Prasophyllum triangulare, commonly known as dark leek orchid, is a species of orchid endemic to the south-west of Western Australia. It is a tall orchid with a single, purplish to blackish, tubular leaf and up to thirty or more relatively large, greyish-purple to brownish-purple flowers. It only flowers after fire the previous summer.

==Description==
Prasophyllum triangulare is a terrestrial, perennial, deciduous, herb with an underground tuber and a single fleshy, purplish to blackish, tube-shaped leaf 250-350 mm long and 2-5 mm wide. Between ten and thirty or more flowers are arranged along a flowering spike 90-180 mm long, reaching to a height of 300-400 mm. The flowers are greyish-purple to brownish-purple, about 12 mm long and about 9 mm wide. As with others in the genus, the flowers are inverted so that the labellum is above the column rather than below it. The dorsal sepal is 6-7 mm long and about 2 mm wide and the lateral sepals are a similar size and fused to each other. The petals are 5-6 mm long, 2 mm wide and turn forwards. The labellum is 8-9 mm long, about 5 mm wide and turns sharply upwards near its middle, the upturned part with slightly wavy edges. A broad callus covers most of the labellum, reaching almost to its tip. Flowering occurs in September and October but only following summer fire.

==Taxonomy and naming==
Prasophyllum triangulare was first formally described in 1882 by Robert D. FitzGerald and the description was published in The Gardeners' Chronicle.
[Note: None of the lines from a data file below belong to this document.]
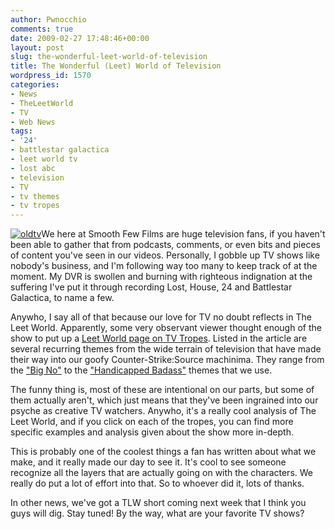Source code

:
 ```yaml
---
author: Pwnocchio
comments: true
date: 2009-02-27 17:48:46+00:00
layout: post
slug: the-wonderful-leet-world-of-television
title: The Wonderful (Leet) World of Television
wordpress_id: 1570
categories:
- News
- TheLeetWorld
- TV
- Web News
tags:
- '24'
- battlestar galactica
- leet world tv
- lost abc
- television
- TV
- tv themes
- tv tropes
---
```


[![oldtv](http://smoothfewfilms.com/wp-content/uploads/2009/02/oldtv.jpg)](http://smoothfewfilms.com/wp-content/uploads/2009/02/oldtv.jpg)We here at Smooth Few Films are huge television fans, if you haven't been able to gather that from podcasts, comments, or even bits and pieces of content you've seen in our videos. Personally, I gobble up TV shows like nobody's business, and I'm following way too many to keep track of at the moment. My DVR is swollen and burning with righteous indignation at the suffering I've put it through recording Lost, House, 24 and Battlestar Galactica, to name a few.

Anywho, I say all of that because our love for TV no doubt reflects in The Leet World. Apparently, some very observant viewer thought enough of the show to put up a [Leet World page on TV Tropes](http://tvtropes.org/pmwiki/pmwiki.php/Main/TheLeetWorld). Listed in the article are several recurring themes from the wide terrain of television that have made their way into our goofy Counter-Strike:Source machinima. They range from the ["Big No"](http://tvtropes.org/pmwiki/pmwiki.php/Main/BigNo) to the ["Handicapped Badass"](http://tvtropes.org/pmwiki/pmwiki.php/Main/HandicappedBadass) themes that we use.

The funny thing is, most of these are intentional on our parts, but some of them actually aren't, which just means that they've been ingrained into our psyche as creative TV watchers. Anywho, it's a really cool analysis of The Leet World, and if you click on each of the tropes, you can find more specific examples and analysis given about the show more in-depth. 

This is probably one of the coolest things a fan has written about what we make, and it really made our day to see it. It's cool to see someone recognize all the layers that are actually going on with the characters. We really do put a lot of effort into that. So to whoever did it, lots of thanks.

In other news, we've got a TLW short coming next week that I think you guys will dig. Stay tuned! By the way, what are your favorite TV shows? 

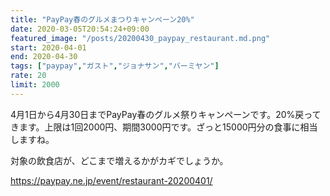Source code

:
 ```yaml
---
title: "PayPay春のグルメまつりキャンペーン20%"
date: 2020-03-05T20:54:24+09:00
featured_image: "/posts/20200430_paypay_restaurant.md.png"
start: 2020-04-01
end: 2020-04-30
tags: ["paypay","ガスト","ジョナサン","バーミヤン"]
rate: 20
limit: 2000
---
```


4月1日から4月30日までPayPay春のグルメ祭りキャンペーンです。20%戻ってきます。上限は1回2000円、期間3000円です。ざっと15000円分の食事に相当しますね。

対象の飲食店が、どこまで増えるかがカギでしょうか。

https://paypay.ne.jp/event/restaurant-20200401/
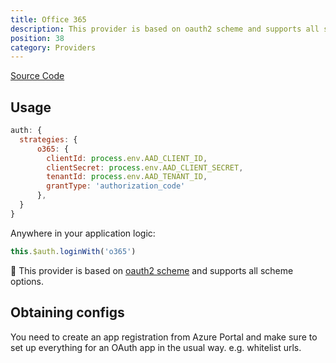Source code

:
 ```yaml
---
title: Office 365
description: This provider is based on oauth2 scheme and supports all scheme options
position: 38
category: Providers
---
```


[Source Code](https://github.com/nuxt-community/auth-module/blob/dev/src/providers/o365/index.ts)

## Usage

```js
auth: {
  strategies: {
      o365: {
        clientId: process.env.AAD_CLIENT_ID,
        clientSecret: process.env.AAD_CLIENT_SECRET,
        tenantId: process.env.AAD_TENANT_ID,
        grantType: 'authorization_code'
      },
  }
}
```

Anywhere in your application logic:

```js
this.$auth.loginWith('o365')
```

💁 This provider is based on [oauth2 scheme](../schemes/oauth2.md) and supports all scheme options.

## Obtaining configs

You need to create an app registration from Azure Portal and make sure to set up everything for an OAuth app in the usual way. e.g. whitelist urls.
The specific epithet (triangulare) is derived from a Latin word triangulus meaning "triangular" referring to the narrow, triangular shape of the labellum.

==Distribution and habitat==
Dark leek orchid grows in shrubland, woodland and forest between Augusta and Albany in the Avon Wheatbelt, Esperance Plains, Jarrah Forest and Warren biogeographic regions.

==Conservation==
Prasophyllum regium is listed as "Not Threatened" by the Western Australian Government Department of Parks and Wildlife.